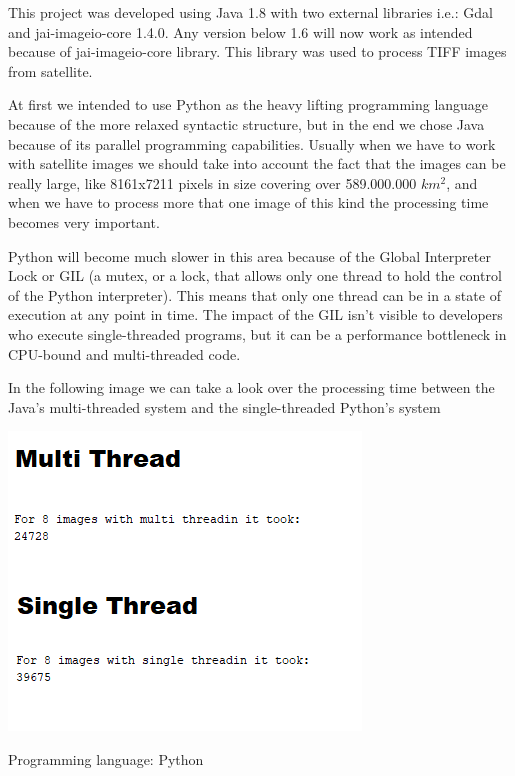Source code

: \documentclass[12pt, a4paper]{report}
\begin{document}
This project was developed using Java 1.8 with two external libraries i.e.: Gdal and jai-imageio-core 1.4.0. Any version below 1.6 will now work as intended because of jai-imageio-core library. This library was used to process TIFF images from satellite.
\par

At first we intended to use Python as the heavy lifting programming language because of the more relaxed syntactic structure, but in the end we chose Java because of its parallel programming capabilities. Usually when we have to work with satellite images we should take into account the fact that the images can be really large, like 8161x7211 pixels in size covering over 589.000.000 $km^2$, and when we have to process more that one image of this kind the processing time becomes very important.
\par

Python will become much slower in this area because of the Global Interpreter Lock or GIL (a mutex, or a lock, that allows only one thread to hold the control of the Python interpreter). This means that only one thread can be in a state of execution at any point in time. The impact of the GIL isn’t visible to developers who execute single-threaded programs, but it can be a performance bottleneck in CPU-bound and multi-threaded code.
\par
\bigskip

In the following image we can take a look over the processing time between the Java's multi-threaded system and the single-threaded Python's system
\par

\includegraphics[scale=0.6]{multi_thread.png}
\par

{\Large Programming language: Python\par}
\medskip
\end{document}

- - - -

Required action: Omit all images when repeating the data above exactly.

Response to this exercise:
Source code

: \documentclass[12pt, a4paper]{report}
\begin{document}
This project was developed using Java 1.8 with two external libraries i.e.: Gdal and jai-imageio-core 1.4.0. Any version below 1.6 will now work as intended because of jai-imageio-core library. This library was used to process TIFF images from satellite.
\par

At first we intended to use Python as the heavy lifting programming language because of the more relaxed syntactic structure, but in the end we chose Java because of its parallel programming capabilities. Usually when we have to work with satellite images we should take into account the fact that the images can be really large, like 8161x7211 pixels in size covering over 589.000.000 $km^2$, and when we have to process more that one image of this kind the processing time becomes very important.
\par

Python will become much slower in this area because of the Global Interpreter Lock or GIL (a mutex, or a lock, that allows only one thread to hold the control of the Python interpreter). This means that only one thread can be in a state of execution at any point in time. The impact of the GIL isn’t visible to developers who execute single-threaded programs, but it can be a performance bottleneck in CPU-bound and multi-threaded code.
\par
\bigskip

In the following image we can take a look over the processing time between the Java's multi-threaded system and the single-threaded Python's system
\par

\includegraphics[scale=0.6]{multi_thread.png}
\par

{\Large Programming language: Python\par}
\medskip
\end{document}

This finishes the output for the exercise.